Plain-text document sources
****************
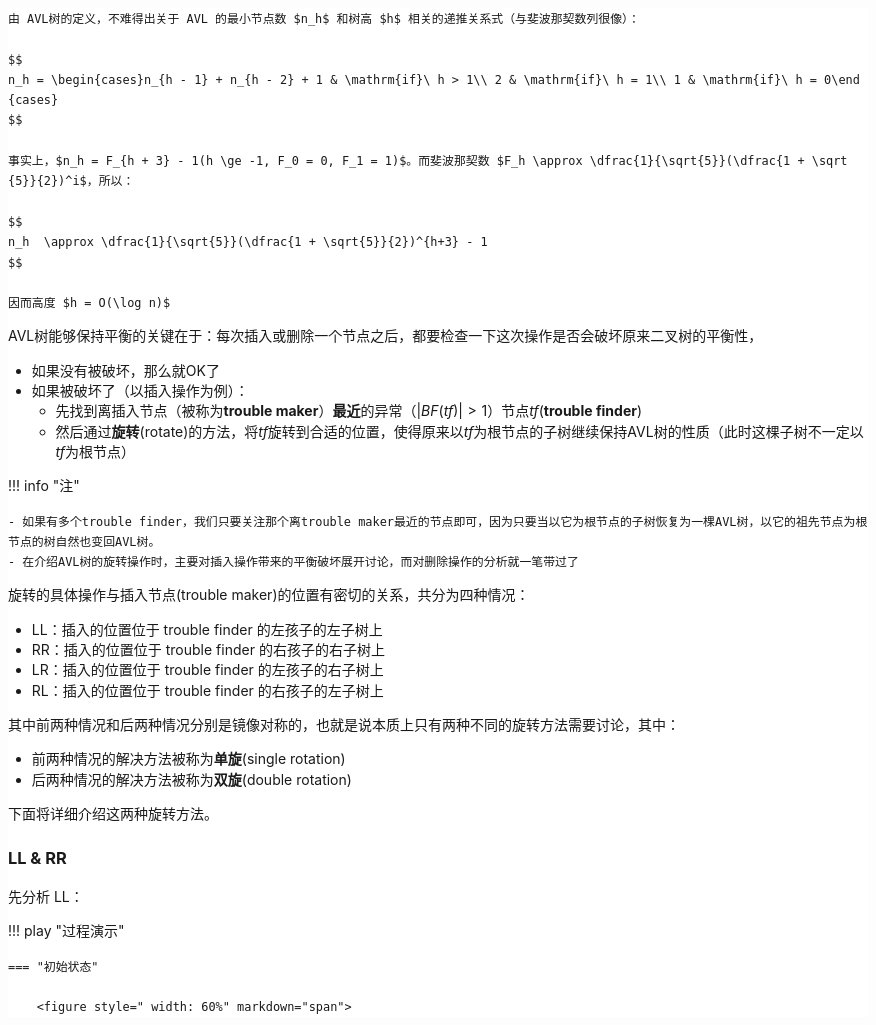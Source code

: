     由 AVL树的定义，不难得出关于 AVL 的最小节点数 $n_h$ 和树高 $h$ 相关的递推关系式（与斐波那契数列很像）：

    $$
    n_h = \begin{cases}n_{h - 1} + n_{h - 2} + 1 & \mathrm{if}\ h > 1\\ 2 & \mathrm{if}\ h = 1\\ 1 & \mathrm{if}\ h = 0\end{cases}
    $$

    事实上，$n_h = F_{h + 3} - 1(h \ge -1, F_0 = 0, F_1 = 1)$。而斐波那契数 $F_h \approx \dfrac{1}{\sqrt{5}}(\dfrac{1 + \sqrt{5}}{2})^i$，所以：

    $$
    n_h  \approx \dfrac{1}{\sqrt{5}}(\dfrac{1 + \sqrt{5}}{2})^{h+3} - 1
    $$

    因而高度 $h = O(\log n)$

 
AVL树能够保持平衡的关键在于：每次插入或删除一个节点之后，都要检查一下这次操作是否会破坏原来二叉树的平衡性，

- 如果没有被破坏，那么就OK了
- 如果被破坏了（以插入操作为例）：
    - 先找到离插入节点（被称为**trouble maker**）**最近**的异常（$|BF(tf)| > 1$）节点$tf$(**trouble finder**)
    - 然后通过**旋转**(rotate)的方法，将$tf$旋转到合适的位置，使得原来以$tf$为根节点的子树继续保持AVL树的性质（此时这棵子树不一定以$tf$为根节点）

!!! info "注"

    - 如果有多个trouble finder，我们只要关注那个离trouble maker最近的节点即可，因为只要当以它为根节点的子树恢复为一棵AVL树，以它的祖先节点为根节点的树自然也变回AVL树。
    - 在介绍AVL树的旋转操作时，主要对插入操作带来的平衡破坏展开讨论，而对删除操作的分析就一笔带过了

旋转的具体操作与插入节点(trouble maker)的位置有密切的关系，共分为四种情况：

- LL：插入的位置位于 trouble finder 的左孩子的左子树上
- RR：插入的位置位于 trouble finder 的右孩子的右子树上
- LR：插入的位置位于 trouble finder 的左孩子的右子树上
- RL：插入的位置位于 trouble finder 的右孩子的左子树上

其中前两种情况和后两种情况分别是镜像对称的，也就是说本质上只有两种不同的旋转方法需要讨论，其中：

- 前两种情况的解决方法被称为**单旋**(single rotation)
- 后两种情况的解决方法被称为**双旋**(double rotation)

下面将详细介绍这两种旋转方法。


### LL & RR

先分析 LL：

!!! play "过程演示"

    === "初始状态"

        <figure style=" width: 60%" markdown="span">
****************
All lines from the beginning of the entries above to the line containing "- LR：插入的位置位于 trouble finder 的左孩子的右子树上", inclusive, should be printed exactly, apart from the pictures.

Source code

:     由 AVL树的定义，不难得出关于 AVL 的最小节点数 $n_h$ 和树高 $h$ 相关的递推关系式（与斐波那契数列很像）：

    $$
    n_h = \begin{cases}n_{h - 1} + n_{h - 2} + 1 & \mathrm{if}\ h > 1\\ 2 & \mathrm{if}\ h = 1\\ 1 & \mathrm{if}\ h = 0\end{cases}
    $$

    事实上，$n_h = F_{h + 3} - 1(h \ge -1, F_0 = 0, F_1 = 1)$。而斐波那契数 $F_h \approx \dfrac{1}{\sqrt{5}}(\dfrac{1 + \sqrt{5}}{2})^i$，所以：

    $$
    n_h  \approx \dfrac{1}{\sqrt{5}}(\dfrac{1 + \sqrt{5}}{2})^{h+3} - 1
    $$

    因而高度 $h = O(\log n)$

 
AVL树能够保持平衡的关键在于：每次插入或删除一个节点之后，都要检查一下这次操作是否会破坏原来二叉树的平衡性，

- 如果没有被破坏，那么就OK了
- 如果被破坏了（以插入操作为例）：
    - 先找到离插入节点（被称为**trouble maker**）**最近**的异常（$|BF(tf)| > 1$）节点$tf$(**trouble finder**)
    - 然后通过**旋转**(rotate)的方法，将$tf$旋转到合适的位置，使得原来以$tf$为根节点的子树继续保持AVL树的性质（此时这棵子树不一定以$tf$为根节点）

!!! info "注"

    - 如果有多个trouble finder，我们只要关注那个离trouble maker最近的节点即可，因为只要当以它为根节点的子树恢复为一棵AVL树，以它的祖先节点为根节点的树自然也变回AVL树。
    - 在介绍AVL树的旋转操作时，主要对插入操作带来的平衡破坏展开讨论，而对删除操作的分析就一笔带过了

旋转的具体操作与插入节点(trouble maker)的位置有密切的关系，共分为四种情况：

- LL：插入的位置位于 trouble finder 的左孩子的左子树上
- RR：插入的位置位于 trouble finder 的右孩子的右子树上
- LR：插入的位置位于 trouble finder 的左孩子的右子树上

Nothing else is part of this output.